I can't stand women like that.


----------



## ScarletBegonias (Jun 26, 2012)

WHY do women like this feel they have the right to treat their partner this way?Where do they get this from?I can't believe she treats him like this JUST because he's a nice guy and lets her do it.Somehow she got the idea in her head that this is how you're supposed to treat your man.
SMH.What a waste of a nice man.


----------



## Almostrecovered (Jul 14, 2011)

codependent people tend to find abusers as their mates (and vice-a-versa) There are varying degrees of codependency and abuse of course, but generally it's a dynamic that either group is "comfortable" with (maybe "familiar" is a better word) and therefor they end up with each other quite a bit.


----------



## Amplexor (Feb 13, 2008)

Apparently Santa did pay a visit last year. We attended this year's office party Saturday. Same format as before, however he did not look at her at anytime during his trip to the gift table. And when he elected to "rob" some one elses gift his wife grabbed his hand and said "Go get the ABC gift card from X." He pulled his hand away and stole the gift he wanted. She was totally pissed but I seemed to see just a bit of a glint in his eyes as he returned to his seat. Now maybe Santa can bring some anti-***** pills for his wife this year.


----------



## Cosmos (May 4, 2012)

Amazing what can happen in 12 months, Amp!


----------



## GTdad (Aug 15, 2011)

Wouldn't you just love to hear this guy's story.


----------



## NovellaBiers (Dec 11, 2013)

Santa Claus is an anagram of Lucas Satan. :sleeping:


----------



## thunderstruck (May 9, 2012)

No doubt he does this b/c he's hoping to get some hot duty s*x, mostly clothed, of course. Oh, and be quick about it.


----------



## WayUpNorth (Dec 14, 2013)

Perhaps he has been reading NMMNG.


----------



## Deejo (May 20, 2008)

He's cheating ...

Couldn't resist.


----------



## Anon Pink (Jan 17, 2013)

Damn, wonder what's gonna happen at next years party?


----------



## samyeagar (May 14, 2012)

Anon Pink said:


> Damn, wonder what's gonna happen at next years party?

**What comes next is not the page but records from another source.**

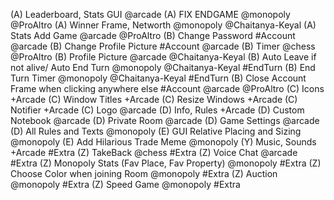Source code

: (A) Leaderboard, Stats GUI @arcade
(A) FIX ENDGAME @monopoly @ProAltro 
(A) Winner Frame, Networth @monopoly @Chaitanya-Keyal
(A) Stats Add Game @arcade @ProAltro
(B) Change Password #Account @arcade
(B) Change Profile Picture #Account  @arcade
(B) Timer @chess @ProAltro
(B) Profile Picture @arcade @Chaitanya-Keyal
(B) Auto Leave if not alive/ Auto End Turn @monopoly @Chaitanya-Keyal #EndTurn
(B) End Turn Timer @monopoly @Chaitanya-Keyal #EndTurn
(B) Close Account Frame when clicking anywhere else #Account @arcade @ProAltro
(C) Icons +Arcade
(C) Window Titles +Arcade
(C) Resize Windows +Arcade
(C) Notifier +Arcade
(C) Logo @arcade
(D) Info, Rules +Arcade
(D) Custom Notebook @arcade
(D) Private Room @arcade
(D) Game Settings @arcade
(D) All Rules and Texts @monopoly
(E) GUI Relative Placing and Sizing @monopoly
(E) Add Hilarious Trade Meme @monopoly
(Y) Music, Sounds +Arcade #Extra
(Z) TakeBack @chess #Extra
(Z) Voice Chat @arcade #Extra
(Z) Monopoly Stats (Fav Place, Fav Property) @monopoly #Extra 
(Z) Choose Color when joining Room @monopoly #Extra
(Z) Auction @monopoly #Extra
(Z) Speed Game @monopoly #Extra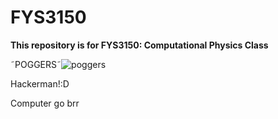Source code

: # FYS3150

**This repository is for FYS3150: Computational Physics Class** 

˜POGGERS˜![poggers](https://user-images.githubusercontent.com/89593997/130994566-0d764545-cfb1-48e8-9acb-b051e5db49e9.jpg)

Hackerman!:D

Computer go brr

He'll bring his hot new girlfriend that's 20 years younger than he is, and she won't be able to keep her hands off him the whole time


----------



## Anon Pink (Jan 17, 2013)

samyeagar said:


> He'll bring his hot new girlfriend that's 20 years younger than he is, and she won't be able to keep her hands off him the whole time


Yeah, it'll be his wife who fell hard for the new man he became with his shiny new testicles...she needed a face lift to keep her new man attracted!


----------



## VermisciousKnid (Dec 27, 2011)

Thanks! I can't get the image of shiny new testicles out of my head now.  They're bright chrome.


----------



## samyeagar (May 14, 2012)

VermisciousKnid said:


> Thanks! I can't get the image of shiny new testicles out of my head now.  They're bright chrome.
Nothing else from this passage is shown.